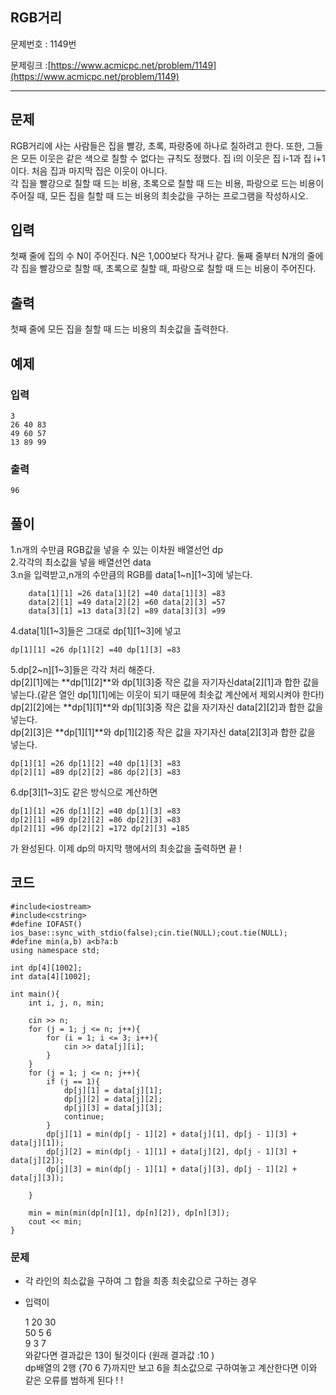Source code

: 
## RGB거리  ##

문제번호 : 1149번

문제링크 :[https://www.acmicpc.net/problem/1149](https://www.acmicpc.net/problem/1149)

----------

## 문제 ##
RGB거리에 사는 사람들은 집을 빨강, 초록, 파랑중에 하나로 칠하려고 한다. 또한, 그들은 모든 이웃은 같은 색으로 칠할 수 없다는 규칙도 정했다. 집 i의 이웃은 집 i-1과 집 i+1이다. 처음 집과 마지막 집은 이웃이 아니다.  
각 집을 빨강으로 칠할 때 드는 비용, 초록으로 칠할 때 드는 비용, 파랑으로 드는 비용이 주어질 때, 모든 집을 칠할 때 드는 비용의 최솟값을 구하는 프로그램을 작성하시오.

## 입력 ##
첫째 줄에 집의 수 N이 주어진다. N은 1,000보다 작거나 같다. 둘째 줄부터 N개의 줄에 각 집을 빨강으로 칠할 때, 초록으로 칠할 때, 파랑으로 칠할 때 드는 비용이 주어진다.
## 출력 ##
첫째 줄에 모든 집을 칠할 때 드는 비용의 최솟값을 출력한다.
## 예제 ##
### 입력 ###
	3
	26 40 83
	49 60 57
	13 89 99
### 출력 ###
	96
 
## 풀이 ##
1.n개의 수만큼 RGB값을 넣을 수 있는 이차원 배열선언 dp  
2.각각의 최소값을 넣을 배열선언 data  
3.n을 입력받고,n개의 수만큼의 RGB를 data[1~n][1~3]에 넣는다. 
 
   		data[1][1] =26 data[1][2] =40 data[1][3] =83   
   		data[2][1] =49 data[2][2] =60 data[2][3] =57  
   		data[3][1] =13 data[3][2] =89 data[3][3] =99

4.data[1][1~3]들은 그대로 dp[1][1~3]에 넣고

	dp[1][1] =26 dp[1][2] =40 dp[1][3] =83   
5.dp[2~n][1~3]들은 각각 처리 해준다.  
dp[2][1]에는 **dp[1][2]**와 dp[1][3]중 작은 값을 자기자신data[2][1]과 합한 값을 넣는다.(같은 열인 dp[1][1]에는 이웃이 되기 때문에 최솟값 계산에서 제외시켜야 한다!)  
dp[2][2]에는 **dp[1][1]**와 dp[1][3]중 작은 값을 자기자신 data[2][2]과 합한 값을 넣는다.  
dp[2][3]은 **dp[1][1]**와 dp[1][2]중 작은 값을 자기자신 data[2][3]과 합한 값을 넣는다.

	dp[1][1] =26 dp[1][2] =40 dp[1][3] =83   
	dp[2][1] =89 dp[2][2] =86 dp[2][3] =83

6.dp[3][1~3]도 같은 방식으로 계산하면

   	dp[1][1] =26 dp[1][2] =40 dp[1][3] =83   
	dp[2][1] =89 dp[2][2] =86 dp[2][3] =83   
	dp[2][1] =96 dp[2][2] =172 dp[2][3] =185

가 완성된다. 이제 dp의 마지막 행에서의 최솟값을 출력하면 끝 ! 

## 코드 ##

	#include<iostream>
	#include<cstring>
	#define IOFAST() ios_base::sync_with_stdio(false);cin.tie(NULL);cout.tie(NULL);
	#define min(a,b) a<b?a:b
	using namespace std;

	int dp[4][1002];
	int data[4][1002];
	
	int main(){
		int i, j, n, min;

		cin >> n;
		for (j = 1; j <= n; j++){
			for (i = 1; i <= 3; i++){
				cin >> data[j][i];
			}
		}
		for (j = 1; j <= n; j++){
			if (j == 1){
				dp[j][1] = data[j][1];
				dp[j][2] = data[j][2];
				dp[j][3] = data[j][3];
				continue;
			}
			dp[j][1] = min(dp[j - 1][2] + data[j][1], dp[j - 1][3] + data[j][1]);
			dp[j][2] = min(dp[j - 1][1] + data[j][2], dp[j - 1][3] + data[j][2]);
			dp[j][3] = min(dp[j - 1][1] + data[j][3], dp[j - 1][2] + data[j][3]);
	
		}

		min = min(min(dp[n][1], dp[n][2]), dp[n][3]);
		cout << min;
	}



### 문제 ###

- 각 라인의 최소값을 구하여 그 합을 최종 최솟값으로 구하는 경우 
- 입력이

	1 20 30  
	50 5 6  
	9 3 7  
와같다면 결과값은 13이 될것이다 (원래 결과값 :10 )  
 dp배열의 2행 {70 6 7}까지만 보고 6을 최소값으로 구하여놓고 계산한다면 이와 같은 오류를 범하게 된다 ! !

--------------------

→ **Exercise brief**
Leave out the pictures. Transcribe only the lines above, from the first through the one that contains "int dp[4][1002];".

→ **Written response**
Source code

: 
## RGB거리  ##

문제번호 : 1149번

문제링크 :[https://www.acmicpc.net/problem/1149](https://www.acmicpc.net/problem/1149)

----------

## 문제 ##
RGB거리에 사는 사람들은 집을 빨강, 초록, 파랑중에 하나로 칠하려고 한다. 또한, 그들은 모든 이웃은 같은 색으로 칠할 수 없다는 규칙도 정했다. 집 i의 이웃은 집 i-1과 집 i+1이다. 처음 집과 마지막 집은 이웃이 아니다.  
각 집을 빨강으로 칠할 때 드는 비용, 초록으로 칠할 때 드는 비용, 파랑으로 드는 비용이 주어질 때, 모든 집을 칠할 때 드는 비용의 최솟값을 구하는 프로그램을 작성하시오.

## 입력 ##
첫째 줄에 집의 수 N이 주어진다. N은 1,000보다 작거나 같다. 둘째 줄부터 N개의 줄에 각 집을 빨강으로 칠할 때, 초록으로 칠할 때, 파랑으로 칠할 때 드는 비용이 주어진다.
## 출력 ##
첫째 줄에 모든 집을 칠할 때 드는 비용의 최솟값을 출력한다.
## 예제 ##
### 입력 ###
	3
	26 40 83
	49 60 57
	13 89 99
### 출력 ###
	96
 
## 풀이 ##
1.n개의 수만큼 RGB값을 넣을 수 있는 이차원 배열선언 dp  
2.각각의 최소값을 넣을 배열선언 data  
3.n을 입력받고,n개의 수만큼의 RGB를 data[1~n][1~3]에 넣는다. 
 
   		data[1][1] =26 data[1][2] =40 data[1][3] =83   
   		data[2][1] =49 data[2][2] =60 data[2][3] =57  
   		data[3][1] =13 data[3][2] =89 data[3][3] =99

4.data[1][1~3]들은 그대로 dp[1][1~3]에 넣고

	dp[1][1] =26 dp[1][2] =40 dp[1][3] =83   
5.dp[2~n][1~3]들은 각각 처리 해준다.  
dp[2][1]에는 **dp[1][2]**와 dp[1][3]중 작은 값을 자기자신data[2][1]과 합한 값을 넣는다.(같은 열인 dp[1][1]에는 이웃이 되기 때문에 최솟값 계산에서 제외시켜야 한다!)  
dp[2][2]에는 **dp[1][1]**와 dp[1][3]중 작은 값을 자기자신 data[2][2]과 합한 값을 넣는다.  
dp[2][3]은 **dp[1][1]**와 dp[1][2]중 작은 값을 자기자신 data[2][3]과 합한 값을 넣는다.

	dp[1][1] =26 dp[1][2] =40 dp[1][3] =83   
	dp[2][1] =89 dp[2][2] =86 dp[2][3] =83

6.dp[3][1~3]도 같은 방식으로 계산하면

   	dp[1][1] =26 dp[1][2] =40 dp[1][3] =83   
	dp[2][1] =89 dp[2][2] =86 dp[2][3] =83   
	dp[2][1] =96 dp[2][2] =172 dp[2][3] =185

가 완성된다. 이제 dp의 마지막 행에서의 최솟값을 출력하면 끝 ! 

## 코드 ##

	#include<iostream>
	#include<cstring>
	#define IOFAST() ios_base::sync_with_stdio(false);cin.tie(NULL);cout.tie(NULL);
	#define min(a,b) a<b?a:b
	using namespace std;

	int dp[4][1002];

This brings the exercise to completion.